The coding sequences of the N-terminal region of TSP-2 (aa 18-550 of human TSP-2) and the Fc region of human IgG1 (hinge and CH′′ and CH3 domains) were obtained by PCR and cloned into the the NheI and BamHI sites of a modified pCEP4 expression vector  that contains a cytomegalovirus enhancer/promoter, the EBNA-1 gene, and a puromycin selection cassette. Human 293-EBNA cells were stably transfected with the expression vector using the Fugene transfection reagent (Roche).
The secreted fusion protein was purified from serum-free culture medium by using affinity chromatography with Protein G Sepharose (GE Healthcare Europe). The fusion protein was eluted with 0.1 M glycine (pH 2.7), and each fraction was neutralized with 1 M Tris–HCl (pH 9.0).
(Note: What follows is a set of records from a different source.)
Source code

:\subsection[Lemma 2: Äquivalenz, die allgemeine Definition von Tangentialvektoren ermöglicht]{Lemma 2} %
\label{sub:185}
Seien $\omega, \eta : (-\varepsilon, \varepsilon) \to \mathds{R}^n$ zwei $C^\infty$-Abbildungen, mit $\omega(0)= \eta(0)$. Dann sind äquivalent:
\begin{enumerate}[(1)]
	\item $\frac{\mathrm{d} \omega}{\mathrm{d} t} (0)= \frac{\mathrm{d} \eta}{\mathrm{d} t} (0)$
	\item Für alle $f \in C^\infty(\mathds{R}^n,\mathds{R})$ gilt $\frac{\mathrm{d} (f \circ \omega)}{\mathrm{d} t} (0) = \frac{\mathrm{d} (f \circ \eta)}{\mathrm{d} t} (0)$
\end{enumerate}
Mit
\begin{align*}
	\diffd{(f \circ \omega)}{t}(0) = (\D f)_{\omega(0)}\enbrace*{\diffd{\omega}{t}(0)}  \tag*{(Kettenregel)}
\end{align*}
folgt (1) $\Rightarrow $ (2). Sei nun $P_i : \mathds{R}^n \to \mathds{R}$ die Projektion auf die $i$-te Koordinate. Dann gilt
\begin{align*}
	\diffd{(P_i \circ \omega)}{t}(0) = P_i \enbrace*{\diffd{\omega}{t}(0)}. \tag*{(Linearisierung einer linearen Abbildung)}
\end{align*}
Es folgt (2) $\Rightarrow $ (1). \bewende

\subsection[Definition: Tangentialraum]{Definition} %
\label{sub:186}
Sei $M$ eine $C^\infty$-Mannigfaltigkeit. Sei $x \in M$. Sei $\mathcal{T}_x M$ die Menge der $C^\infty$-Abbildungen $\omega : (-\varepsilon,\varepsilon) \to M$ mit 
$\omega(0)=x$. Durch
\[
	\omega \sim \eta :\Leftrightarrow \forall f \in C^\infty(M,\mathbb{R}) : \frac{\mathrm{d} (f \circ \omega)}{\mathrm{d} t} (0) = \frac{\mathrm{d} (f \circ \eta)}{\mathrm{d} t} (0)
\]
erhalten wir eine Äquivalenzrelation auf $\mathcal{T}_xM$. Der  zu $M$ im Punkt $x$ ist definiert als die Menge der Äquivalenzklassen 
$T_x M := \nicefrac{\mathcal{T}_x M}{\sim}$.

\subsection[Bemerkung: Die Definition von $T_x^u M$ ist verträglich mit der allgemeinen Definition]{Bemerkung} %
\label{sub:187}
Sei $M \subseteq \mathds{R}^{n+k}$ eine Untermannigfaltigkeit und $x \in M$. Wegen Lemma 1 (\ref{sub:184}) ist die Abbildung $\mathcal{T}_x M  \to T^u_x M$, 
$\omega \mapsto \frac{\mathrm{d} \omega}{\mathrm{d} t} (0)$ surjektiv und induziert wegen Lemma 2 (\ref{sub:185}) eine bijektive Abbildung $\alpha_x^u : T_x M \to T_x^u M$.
After dialysis the protein was stored at −80°C. The protein concentration was determined using the BCA protein assay kit (Pierce).
Twenty-four-well plates were coated with 300 μl Matrigel (BD Pharmingen) and incubated for 1 h at 37°C. HDMEC (1 × 105 cells) in ECGM-MV containing VEGF (20 ng/ml) were seeded into duplicate and observed at 12 h. The formation of tube-like structures was analyzed using an Olympus IX51 microscope. Images were captured and computer-assisted analyses of tube length were performed using the Photoshop CS3 software (Adobe Systems).
Primary HDMEC incubated in ECGM containing VEGF165 (R&D Systems) at a concentration of 20 ng/ml were incubated with 40 μg/ml of N-TSP2-Fc with or without concurrent addition of 10 μg/ml of blocking CD36 antibody (Abcam) for 72 h. Apoptosis was evaluated by using a procedure similar to that described by Nicoletti et al. . Briefly, a pellet containing 1 × 106 HDMEC was gently resuspended in 500 ml of hypotonic fluorochrome solution containing 0.1% Triton X-100 (Sigma), 0.1% sodium citrate, and 50 mg/ml propidium iodide (Sigma). After overnight incubation the cell suspensions were assayed by flow cytometry analysis of cellular DNA content on a FACSCalibur equipment (Becton-Dickinson Immunocytometry Systems) using CellQuest software (Becton-Dickinson Immunocytometry Systems).
Human dermal microvascular endothelial cells cultured in ECGM containing VEGF165 (R&D Systems) at a concentration of 20 ng/ml were incubated with 40 μg/ml of N-TSP2-Fc with or without concurrent addition of 10 μg/ml of blocking CD36 antibody (Abcam) for 72 h. The mitochondrial membrane potential was analyzed using the JC-1 mitochondrial membrane potential detection kit (Biotium).
Human dermal microvascular endothelial cells were treated with N-TSP2-Fc (final concentration 40 μg/ml) with or without concurrent addition of 10 μg/ml of blocking CD36 antibody (Abcam) for 72 h. Cell lysates from HDMEC were separated on SDS/PAGE under reducing conditions and transferred to nitrocellulose membranes (HybonD-ECL, GE Healthcare Europe, Munich, Germany) and then immunoblotted with a rabbit anti-human active caspase-3 polyclonal antibody (BD Pharmingen). The specifically bound antibody was detected using the enhanced chemiluminescence kit (Millipore). The bands were analyzed using the Kodak image system (Kodak).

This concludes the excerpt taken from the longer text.